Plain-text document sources
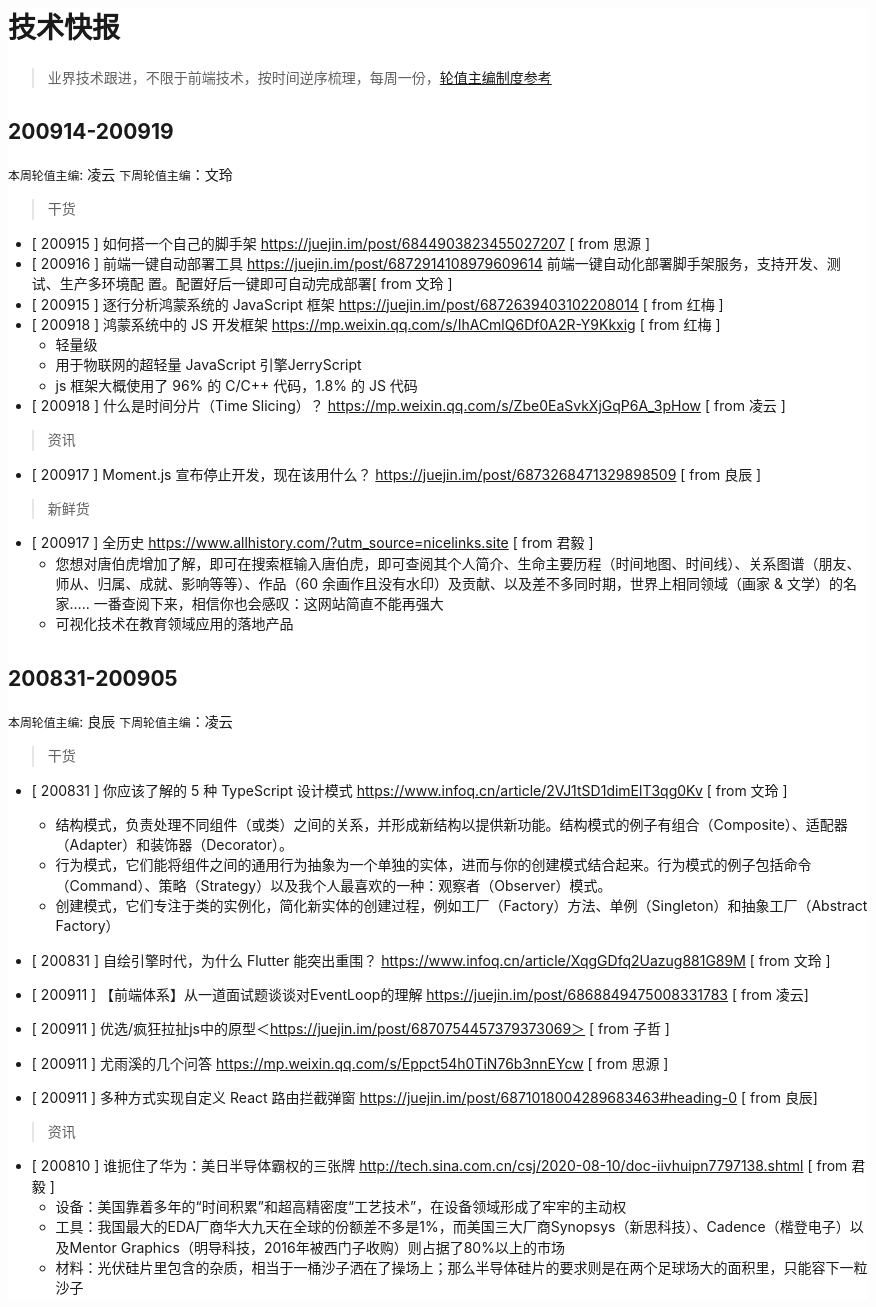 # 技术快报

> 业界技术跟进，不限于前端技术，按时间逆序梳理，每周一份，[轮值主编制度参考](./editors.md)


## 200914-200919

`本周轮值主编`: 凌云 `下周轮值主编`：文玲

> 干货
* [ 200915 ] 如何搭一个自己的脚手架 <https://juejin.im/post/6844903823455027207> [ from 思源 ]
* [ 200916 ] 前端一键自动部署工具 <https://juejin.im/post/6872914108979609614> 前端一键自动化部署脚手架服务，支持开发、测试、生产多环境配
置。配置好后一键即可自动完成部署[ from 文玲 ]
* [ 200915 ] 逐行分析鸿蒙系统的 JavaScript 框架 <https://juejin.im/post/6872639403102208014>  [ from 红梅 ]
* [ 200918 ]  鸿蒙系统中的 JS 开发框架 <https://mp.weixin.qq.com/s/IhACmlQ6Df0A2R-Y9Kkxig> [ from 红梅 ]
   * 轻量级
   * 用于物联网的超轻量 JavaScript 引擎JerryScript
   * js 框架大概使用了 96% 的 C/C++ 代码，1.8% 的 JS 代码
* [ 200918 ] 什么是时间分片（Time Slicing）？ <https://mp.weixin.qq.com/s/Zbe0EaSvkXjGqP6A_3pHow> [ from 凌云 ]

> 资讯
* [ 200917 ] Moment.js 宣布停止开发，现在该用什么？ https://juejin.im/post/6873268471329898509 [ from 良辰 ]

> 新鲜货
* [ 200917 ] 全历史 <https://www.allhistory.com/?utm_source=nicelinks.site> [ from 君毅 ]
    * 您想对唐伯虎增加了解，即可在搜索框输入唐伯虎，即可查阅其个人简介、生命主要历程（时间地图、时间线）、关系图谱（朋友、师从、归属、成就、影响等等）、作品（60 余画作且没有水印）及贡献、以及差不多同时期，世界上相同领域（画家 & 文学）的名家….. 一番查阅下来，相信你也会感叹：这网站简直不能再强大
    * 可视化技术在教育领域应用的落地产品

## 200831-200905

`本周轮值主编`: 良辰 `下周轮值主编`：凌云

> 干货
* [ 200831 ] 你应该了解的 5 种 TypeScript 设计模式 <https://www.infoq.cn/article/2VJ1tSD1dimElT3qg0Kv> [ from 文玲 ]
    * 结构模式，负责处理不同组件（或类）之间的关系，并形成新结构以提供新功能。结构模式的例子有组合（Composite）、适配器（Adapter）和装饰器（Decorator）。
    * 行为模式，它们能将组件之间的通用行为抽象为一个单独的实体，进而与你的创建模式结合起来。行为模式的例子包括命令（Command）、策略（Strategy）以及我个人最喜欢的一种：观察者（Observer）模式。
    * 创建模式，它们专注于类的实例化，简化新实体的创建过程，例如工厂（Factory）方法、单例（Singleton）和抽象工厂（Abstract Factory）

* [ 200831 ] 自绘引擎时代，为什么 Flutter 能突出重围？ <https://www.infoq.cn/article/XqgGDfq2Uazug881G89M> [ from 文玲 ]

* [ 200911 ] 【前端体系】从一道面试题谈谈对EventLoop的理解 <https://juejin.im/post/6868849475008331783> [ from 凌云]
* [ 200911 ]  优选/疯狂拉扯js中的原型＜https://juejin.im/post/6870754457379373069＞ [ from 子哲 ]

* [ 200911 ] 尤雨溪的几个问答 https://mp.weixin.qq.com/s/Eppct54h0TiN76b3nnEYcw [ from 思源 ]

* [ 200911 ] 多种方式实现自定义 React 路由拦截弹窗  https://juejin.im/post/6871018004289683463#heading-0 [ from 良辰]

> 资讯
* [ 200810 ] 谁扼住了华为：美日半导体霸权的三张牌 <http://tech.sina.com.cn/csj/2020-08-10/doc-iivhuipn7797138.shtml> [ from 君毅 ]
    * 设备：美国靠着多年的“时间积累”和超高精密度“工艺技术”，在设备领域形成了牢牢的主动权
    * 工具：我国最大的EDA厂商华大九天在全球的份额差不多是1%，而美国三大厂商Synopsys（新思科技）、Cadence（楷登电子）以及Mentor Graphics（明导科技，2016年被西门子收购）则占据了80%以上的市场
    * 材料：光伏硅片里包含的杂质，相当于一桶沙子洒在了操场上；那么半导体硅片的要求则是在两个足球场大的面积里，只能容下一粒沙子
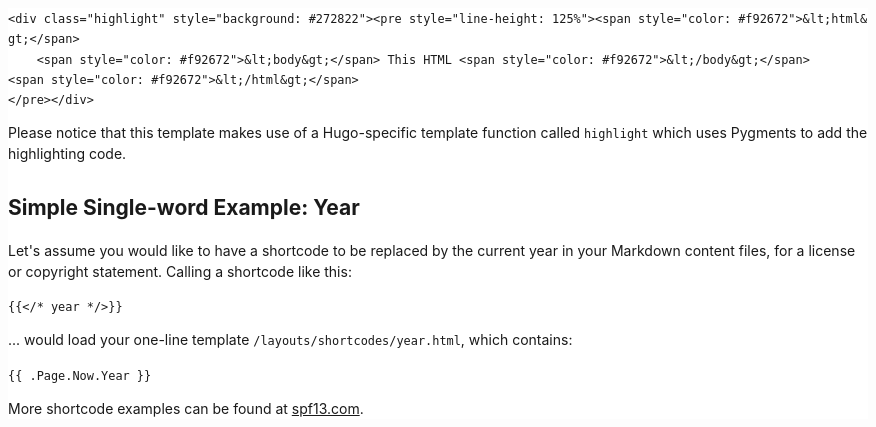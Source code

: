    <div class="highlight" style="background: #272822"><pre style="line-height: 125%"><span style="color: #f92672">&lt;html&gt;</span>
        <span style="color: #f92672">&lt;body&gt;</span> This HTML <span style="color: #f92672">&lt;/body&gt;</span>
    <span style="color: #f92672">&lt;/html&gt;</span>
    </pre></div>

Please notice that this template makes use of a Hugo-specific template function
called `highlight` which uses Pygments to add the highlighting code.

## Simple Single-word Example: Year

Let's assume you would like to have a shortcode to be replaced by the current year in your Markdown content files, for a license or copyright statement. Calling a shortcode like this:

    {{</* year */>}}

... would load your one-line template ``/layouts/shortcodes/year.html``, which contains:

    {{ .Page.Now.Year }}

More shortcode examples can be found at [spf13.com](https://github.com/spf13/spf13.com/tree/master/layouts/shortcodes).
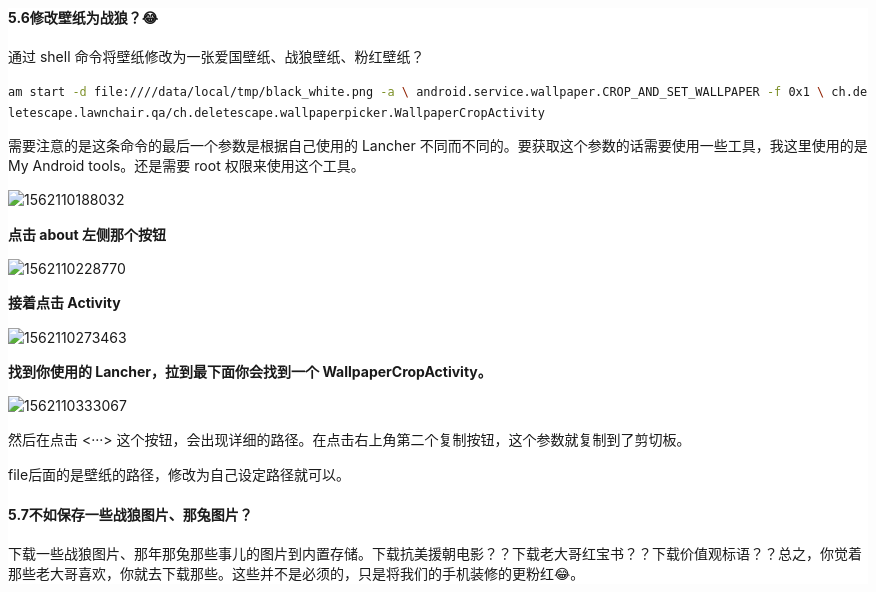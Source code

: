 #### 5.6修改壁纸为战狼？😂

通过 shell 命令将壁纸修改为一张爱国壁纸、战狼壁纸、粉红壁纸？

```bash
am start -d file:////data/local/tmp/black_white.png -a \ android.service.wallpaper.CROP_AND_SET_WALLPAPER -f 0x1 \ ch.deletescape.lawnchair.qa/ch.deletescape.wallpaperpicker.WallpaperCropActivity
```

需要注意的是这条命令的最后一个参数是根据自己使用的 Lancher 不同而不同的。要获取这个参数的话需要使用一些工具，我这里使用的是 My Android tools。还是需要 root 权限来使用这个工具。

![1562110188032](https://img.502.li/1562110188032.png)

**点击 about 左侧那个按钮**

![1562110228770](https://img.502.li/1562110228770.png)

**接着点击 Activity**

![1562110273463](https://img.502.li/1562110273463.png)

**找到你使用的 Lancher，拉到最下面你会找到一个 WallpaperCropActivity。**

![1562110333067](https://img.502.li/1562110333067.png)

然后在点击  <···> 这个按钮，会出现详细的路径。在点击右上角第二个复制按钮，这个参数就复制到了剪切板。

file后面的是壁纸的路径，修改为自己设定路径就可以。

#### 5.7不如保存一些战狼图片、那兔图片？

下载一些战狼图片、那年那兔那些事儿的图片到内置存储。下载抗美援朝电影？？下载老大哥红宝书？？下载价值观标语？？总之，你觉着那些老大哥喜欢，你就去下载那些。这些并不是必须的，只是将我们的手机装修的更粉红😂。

> **EXERCISE**:
Reproduce every entry above in full and exactly, though not its pictures.

> **TASK OUTPUT**:
 # 技术快报

> 业界技术跟进，不限于前端技术，按时间逆序梳理，每周一份，[轮值主编制度参考](./editors.md)


## 200914-200919

`本周轮值主编`: 凌云 `下周轮值主编`：文玲

> 干货
* [ 200915 ] 如何搭一个自己的脚手架 <https://juejin.im/post/6844903823455027207> [ from 思源 ]
* [ 200916 ] 前端一键自动部署工具 <https://juejin.im/post/6872914108979609614> 前端一键自动化部署脚手架服务，支持开发、测试、生产多环境配
置。配置好后一键即可自动完成部署[ from 文玲 ]
* [ 200915 ] 逐行分析鸿蒙系统的 JavaScript 框架 <https://juejin.im/post/6872639403102208014>  [ from 红梅 ]
* [ 200918 ]  鸿蒙系统中的 JS 开发框架 <https://mp.weixin.qq.com/s/IhACmlQ6Df0A2R-Y9Kkxig> [ from 红梅 ]
   * 轻量级
   * 用于物联网的超轻量 JavaScript 引擎JerryScript
   * js 框架大概使用了 96% 的 C/C++ 代码，1.8% 的 JS 代码
* [ 200918 ] 什么是时间分片（Time Slicing）？ <https://mp.weixin.qq.com/s/Zbe0EaSvkXjGqP6A_3pHow> [ from 凌云 ]

> 资讯
* [ 200917 ] Moment.js 宣布停止开发，现在该用什么？ https://juejin.im/post/6873268471329898509 [ from 良辰 ]

> 新鲜货
* [ 200917 ] 全历史 <https://www.allhistory.com/?utm_source=nicelinks.site> [ from 君毅 ]
    * 您想对唐伯虎增加了解，即可在搜索框输入唐伯虎，即可查阅其个人简介、生命主要历程（时间地图、时间线）、关系图谱（朋友、师从、归属、成就、影响等等）、作品（60 余画作且没有水印）及贡献、以及差不多同时期，世界上相同领域（画家 & 文学）的名家….. 一番查阅下来，相信你也会感叹：这网站简直不能再强大
    * 可视化技术在教育领域应用的落地产品

## 200831-200905

`本周轮值主编`: 良辰 `下周轮值主编`：凌云

> 干货
* [ 200831 ] 你应该了解的 5 种 TypeScript 设计模式 <https://www.infoq.cn/article/2VJ1tSD1dimElT3qg0Kv> [ from 文玲 ]
    * 结构模式，负责处理不同组件（或类）之间的关系，并形成新结构以提供新功能。结构模式的例子有组合（Composite）、适配器（Adapter）和装饰器（Decorator）。
    * 行为模式，它们能将组件之间的通用行为抽象为一个单独的实体，进而与你的创建模式结合起来。行为模式的例子包括命令（Command）、策略（Strategy）以及我个人最喜欢的一种：观察者（Observer）模式。
    * 创建模式，它们专注于类的实例化，简化新实体的创建过程，例如工厂（Factory）方法、单例（Singleton）和抽象工厂（Abstract Factory）

* [ 200831 ] 自绘引擎时代，为什么 Flutter 能突出重围？ <https://www.infoq.cn/article/XqgGDfq2Uazug881G89M> [ from 文玲 ]

* [ 200911 ] 【前端体系】从一道面试题谈谈对EventLoop的理解 <https://juejin.im/post/6868849475008331783> [ from 凌云]
* [ 200911 ]  优选/疯狂拉扯js中的原型＜https://juejin.im/post/6870754457379373069＞ [ from 子哲 ]

* [ 200911 ] 尤雨溪的几个问答 https://mp.weixin.qq.com/s/Eppct54h0TiN76b3nnEYcw [ from 思源 ]

* [ 200911 ] 多种方式实现自定义 React 路由拦截弹窗  https://juejin.im/post/6871018004289683463#heading-0 [ from 良辰]

> 资讯
* [ 200810 ] 谁扼住了华为：美日半导体霸权的三张牌 <http://tech.sina.com.cn/csj/2020-08-10/doc-iivhuipn7797138.shtml> [ from 君毅 ]
    * 设备：美国靠着多年的“时间积累”和超高精密度“工艺技术”，在设备领域形成了牢牢的主动权
    * 工具：我国最大的EDA厂商华大九天在全球的份额差不多是1%，而美国三大厂商Synopsys（新思科技）、Cadence（楷登电子）以及Mentor Graphics（明导科技，2016年被西门子收购）则占据了80%以上的市场
    * 材料：光伏硅片里包含的杂质，相当于一桶沙子洒在了操场上；那么半导体硅片的要求则是在两个足球场大的面积里，只能容下一粒沙子
Source code

:    <div class="highlight" style="background: #272822"><pre style="line-height: 125%"><span style="color: #f92672">&lt;html&gt;</span>
        <span style="color: #f92672">&lt;body&gt;</span> This HTML <span style="color: #f92672">&lt;/body&gt;</span>
    <span style="color: #f92672">&lt;/html&gt;</span>
    </pre></div>

Please notice that this template makes use of a Hugo-specific template function
called `highlight` which uses Pygments to add the highlighting code.

## Simple Single-word Example: Year

Let's assume you would like to have a shortcode to be replaced by the current year in your Markdown content files, for a license or copyright statement. Calling a shortcode like this:

    {{</* year */>}}

... would load your one-line template ``/layouts/shortcodes/year.html``, which contains:

    {{ .Page.Now.Year }}

More shortcode examples can be found at [spf13.com](https://github.com/spf13/spf13.com/tree/master/layouts/shortcodes).
Source code

: #### 5.6修改壁纸为战狼？😂

通过 shell 命令将壁纸修改为一张爱国壁纸、战狼壁纸、粉红壁纸？

```bash
am start -d file:////data/local/tmp/black_white.png -a \ android.service.wallpaper.CROP_AND_SET_WALLPAPER -f 0x1 \ ch.deletescape.lawnchair.qa/ch.deletescape.wallpaperpicker.WallpaperCropActivity
```

需要注意的是这条命令的最后一个参数是根据自己使用的 Lancher 不同而不同的。要获取这个参数的话需要使用一些工具，我这里使用的是 My Android tools。还是需要 root 权限来使用这个工具。

![1562110188032](https://img.502.li/1562110188032.png)

**点击 about 左侧那个按钮**

![1562110228770](https://img.502.li/1562110228770.png)

**接着点击 Activity**

![1562110273463](https://img.502.li/1562110273463.png)

**找到你使用的 Lancher，拉到最下面你会找到一个 WallpaperCropActivity。**

![1562110333067](https://img.502.li/1562110333067.png)

然后在点击  <···> 这个按钮，会出现详细的路径。在点击右上角第二个复制按钮，这个参数就复制到了剪切板。

file后面的是壁纸的路径，修改为自己设定路径就可以。

#### 5.7不如保存一些战狼图片、那兔图片？

下载一些战狼图片、那年那兔那些事儿的图片到内置存储。下载抗美援朝电影？？下载老大哥红宝书？？下载价值观标语？？总之，你觉着那些老大哥喜欢，你就去下载那些。这些并不是必须的，只是将我们的手机装修的更粉红😂。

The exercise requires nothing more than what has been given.